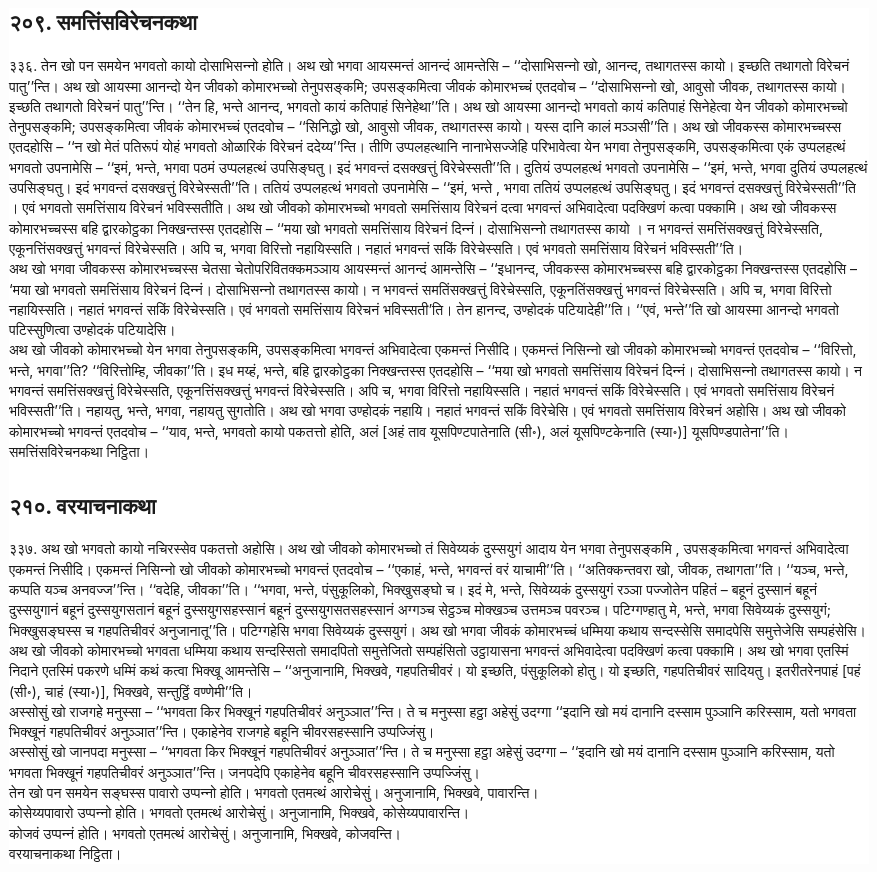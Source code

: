 
## २०९. समत्तिंसविरेचनकथा

३३६. तेन खो पन समयेन भगवतो कायो दोसाभिसन्‍नो होति। अथ खो भगवा आयस्मन्तं आनन्दं आमन्तेसि – ‘‘दोसाभिसन्‍नो खो, आनन्द, तथागतस्स कायो। इच्छति तथागतो विरेचनं पातु’’न्ति। अथ खो आयस्मा आनन्दो येन जीवको कोमारभच्‍चो तेनुपसङ्कमि; उपसङ्कमित्वा जीवकं कोमारभच्‍चं एतदवोच – ‘‘दोसाभिसन्‍नो खो, आवुसो जीवक, तथागतस्स कायो। इच्छति तथागतो विरेचनं पातु’’न्ति। ‘‘तेन हि, भन्ते आनन्द, भगवतो कायं कतिपाहं सिनेहेथा’’ति। अथ खो आयस्मा आनन्दो भगवतो कायं कतिपाहं सिनेहेत्वा येन जीवको कोमारभच्‍चो तेनुपसङ्कमि; उपसङ्कमित्वा जीवकं कोमारभच्‍चं एतदवोच – ‘‘सिनिद्धो खो, आवुसो जीवक, तथागतस्स कायो। यस्स दानि कालं मञ्‍ञसी’’ति। अथ खो जीवकस्स कोमारभच्‍चस्स एतदहोसि – ‘‘न खो मेतं पतिरूपं योहं भगवतो ओळारिकं विरेचनं ददेय्य’’न्ति। तीणि उप्पलहत्थानि नानाभेसज्‍जेहि परिभावेत्वा येन भगवा तेनुपसङ्कमि, उपसङ्कमित्वा एकं उप्पलहत्थं भगवतो उपनामेसि – ‘‘इमं, भन्ते, भगवा पठमं उप्पलहत्थं उपसिङ्घतु। इदं भगवन्तं दसक्खत्तुं विरेचेस्सती’’ति। दुतियं उप्पलहत्थं भगवतो उपनामेसि – ‘‘इमं, भन्ते, भगवा दुतियं उप्पलहत्थं उपसिङ्घतु। इदं भगवन्तं दसक्खत्तुं विरेचेस्सती’’ति। ततियं उप्पलहत्थं भगवतो उपनामेसि – ‘‘इमं, भन्ते , भगवा ततियं उप्पलहत्थं उपसिङ्घतु। इदं भगवन्तं दसक्खत्तुं विरेचेस्सती’’ति । एवं भगवतो समत्तिंसाय विरेचनं भविस्सतीति। अथ खो जीवको कोमारभच्‍चो भगवतो समत्तिंसाय विरेचनं दत्वा भगवन्तं अभिवादेत्वा पदक्खिणं कत्वा पक्‍कामि। अथ खो जीवकस्स कोमारभच्‍चस्स बहि द्वारकोट्ठका निक्खन्तस्स एतदहोसि – ‘‘मया खो भगवतो समत्तिंसाय विरेचनं दिन्‍नं। दोसाभिसन्‍नो तथागतस्स कायो । न भगवन्तं समत्तिंसक्खत्तुं विरेचेस्सति, एकूनत्तिंसक्खत्तुं भगवन्तं विरेचेस्सति। अपि च, भगवा विरित्तो नहायिस्सति। नहातं भगवन्तं सकिं विरेचेस्सति। एवं भगवतो समत्तिंसाय विरेचनं भविस्सती’’ति।  
अथ खो भगवा जीवकस्स कोमारभच्‍चस्स चेतसा चेतोपरिवितक्‍कमञ्‍ञाय आयस्मन्तं आनन्दं आमन्तेसि – ‘‘इधानन्द, जीवकस्स कोमारभच्‍चस्स बहि द्वारकोट्ठका निक्खन्तस्स एतदहोसि – ‘मया खो भगवतो समत्तिंसाय विरेचनं दिन्‍नं। दोसाभिसन्‍नो तथागतस्स कायो। न भगवन्तं समतिंसक्खत्तुं विरेचेस्सति, एकूनतिंसक्खत्तुं भगवन्तं विरेचेस्सति। अपि च, भगवा विरित्तो नहायिस्सति। नहातं भगवन्तं सकिं विरेचेस्सति। एवं भगवतो समत्तिंसाय विरेचनं भविस्सती’ति। तेन हानन्द, उण्होदकं पटियादेही’’ति। ‘‘एवं, भन्ते’’ति खो आयस्मा आनन्दो भगवतो पटिस्सुणित्वा उण्होदकं पटियादेसि।  
अथ खो जीवको कोमारभच्‍चो येन भगवा तेनुपसङ्कमि, उपसङ्कमित्वा भगवन्तं अभिवादेत्वा एकमन्तं निसीदि। एकमन्तं निसिन्‍नो खो जीवको कोमारभच्‍चो भगवन्तं एतदवोच – ‘‘विरित्तो, भन्ते, भगवा’’ति? ‘‘विरित्तोम्हि, जीवका’’ति। इध मय्हं, भन्ते, बहि द्वारकोट्ठका निक्खन्तस्स एतदहोसि – ‘‘मया खो भगवतो समत्तिंसाय विरेचनं दिन्‍नं। दोसाभिसन्‍नो तथागतस्स कायो। न भगवन्तं समत्तिंसक्खत्तुं विरेचेस्सति, एकूनत्तिंसक्खत्तुं भगवन्तं विरेचेस्सति। अपि च, भगवा विरित्तो नहायिस्सति। नहातं भगवन्तं सकिं विरेचेस्सति। एवं भगवतो समत्तिंसाय विरेचनं भविस्सती’’ति। नहायतु, भन्ते, भगवा, नहायतु सुगतोति। अथ खो भगवा उण्होदकं नहायि। नहातं भगवन्तं सकिं विरेचेसि। एवं भगवतो समत्तिंसाय विरेचनं अहोसि। अथ खो जीवको कोमारभच्‍चो भगवन्तं एतदवोच – ‘‘याव, भन्ते, भगवतो कायो पकतत्तो होति, अलं [अहं ताव यूसपिण्टपातेनाति (सी॰), अलं यूसपिण्टकेनाति (स्या॰)] यूसपिण्डपातेना’’ति।  
समत्तिंसविरेचनकथा निट्ठिता।  


## २१०. वरयाचनाकथा

३३७. अथ खो भगवतो कायो नचिरस्सेव पकतत्तो अहोसि। अथ खो जीवको कोमारभच्‍चो तं सिवेय्यकं दुस्सयुगं आदाय येन भगवा तेनुपसङ्कमि , उपसङ्कमित्वा भगवन्तं अभिवादेत्वा एकमन्तं निसीदि। एकमन्तं निसिन्‍नो खो जीवको कोमारभच्‍चो भगवन्तं एतदवोच – ‘‘एकाहं, भन्ते, भगवन्तं वरं याचामी’’ति। ‘‘अतिक्‍कन्तवरा खो, जीवक, तथागता’’ति। ‘‘यञ्‍च, भन्ते, कप्पति यञ्‍च अनवज्‍ज’’न्ति। ‘‘वदेहि, जीवका’’ति। ‘‘भगवा, भन्ते, पंसुकूलिको, भिक्खुसङ्घो च। इदं मे, भन्ते, सिवेय्यकं दुस्सयुगं रञ्‍ञा पज्‍जोतेन पहितं – बहूनं दुस्सानं बहूनं दुस्सयुगानं बहूनं दुस्सयुगसतानं बहूनं दुस्सयुगसहस्सानं बहूनं दुस्सयुगसतसहस्सानं अग्गञ्‍च सेट्ठञ्‍च मोक्खञ्‍च उत्तमञ्‍च पवरञ्‍च। पटिग्गण्हातु मे, भन्ते, भगवा सिवेय्यकं दुस्सयुगं; भिक्खुसङ्घस्स च गहपतिचीवरं अनुजानातू’’ति। पटिग्गहेसि भगवा सिवेय्यकं दुस्सयुगं। अथ खो भगवा जीवकं कोमारभच्‍चं धम्मिया कथाय सन्दस्सेसि समादपेसि समुत्तेजेसि सम्पहंसेसि। अथ खो जीवको कोमारभच्‍चो भगवता धम्मिया कथाय सन्दस्सितो समादपितो समुत्तेजितो सम्पहंसितो उट्ठायासना भगवन्तं अभिवादेत्वा पदक्खिणं कत्वा पक्‍कामि। अथ खो भगवा एतस्मिं निदाने एतस्मिं पकरणे धम्मिं कथं कत्वा भिक्खू आमन्तेसि – ‘‘अनुजानामि, भिक्खवे, गहपतिचीवरं। यो इच्छति, पंसुकूलिको होतु। यो इच्छति, गहपतिचीवरं सादियतु। इतरीतरेनपाहं [पहं (सी॰), चाहं (स्या॰)], भिक्खवे, सन्तुट्ठिं वण्णेमी’’ति।  
अस्सोसुं खो राजगहे मनुस्सा – ‘‘भगवता किर भिक्खूनं गहपतिचीवरं अनुञ्‍ञात’’न्ति। ते च मनुस्सा हट्ठा अहेसुं उदग्गा ‘‘इदानि खो मयं दानानि दस्साम पुञ्‍ञानि करिस्साम, यतो भगवता भिक्खूनं गहपतिचीवरं अनुञ्‍ञात’’न्ति। एकाहेनेव राजगहे बहूनि चीवरसहस्सानि उप्पज्‍जिंसु।  
अस्सोसुं खो जानपदा मनुस्सा – ‘‘भगवता किर भिक्खूनं गहपतिचीवरं अनुञ्‍ञात’’न्ति। ते च मनुस्सा हट्ठा अहेसुं उदग्गा – ‘‘इदानि खो मयं दानानि दस्साम पुञ्‍ञानि करिस्साम, यतो भगवता भिक्खूनं गहपतिचीवरं अनुञ्‍ञात’’न्ति। जनपदेपि एकाहेनेव बहूनि चीवरसहस्सानि उप्पज्‍जिंसु।  
तेन खो पन समयेन सङ्घस्स पावारो उप्पन्‍नो होति। भगवतो एतमत्थं आरोचेसुं। अनुजानामि, भिक्खवे, पावारन्ति।  
कोसेय्यपावारो उप्पन्‍नो होति। भगवतो एतमत्थं आरोचेसुं। अनुजानामि, भिक्खवे, कोसेय्यपावारन्ति।  
कोजवं उप्पन्‍नं होति। भगवतो एतमत्थं आरोचेसुं। अनुजानामि, भिक्खवे, कोजवन्ति।  
वरयाचनाकथा निट्ठिता।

> **What this task involves**: Which lines run from the one containing "तेन खो पन समयेन सङ्घस्स" to the end of the records? Transcribe exactly those, both ends included.

> **The answer**:
तेन खो पन समयेन सङ्घस्स पावारो उप्पन्‍नो होति। भगवतो एतमत्थं आरोचेसुं। अनुजानामि, भिक्खवे, पावारन्ति।  
कोसेय्यपावारो उप्पन्‍नो होति। भगवतो एतमत्थं आरोचेसुं। अनुजानामि, भिक्खवे, कोसेय्यपावारन्ति।  
कोजवं उप्पन्‍नं होति। भगवतो एतमत्थं आरोचेसुं। अनुजानामि, भिक्खवे, कोजवन्ति।  
वरयाचनाकथा निट्ठिता।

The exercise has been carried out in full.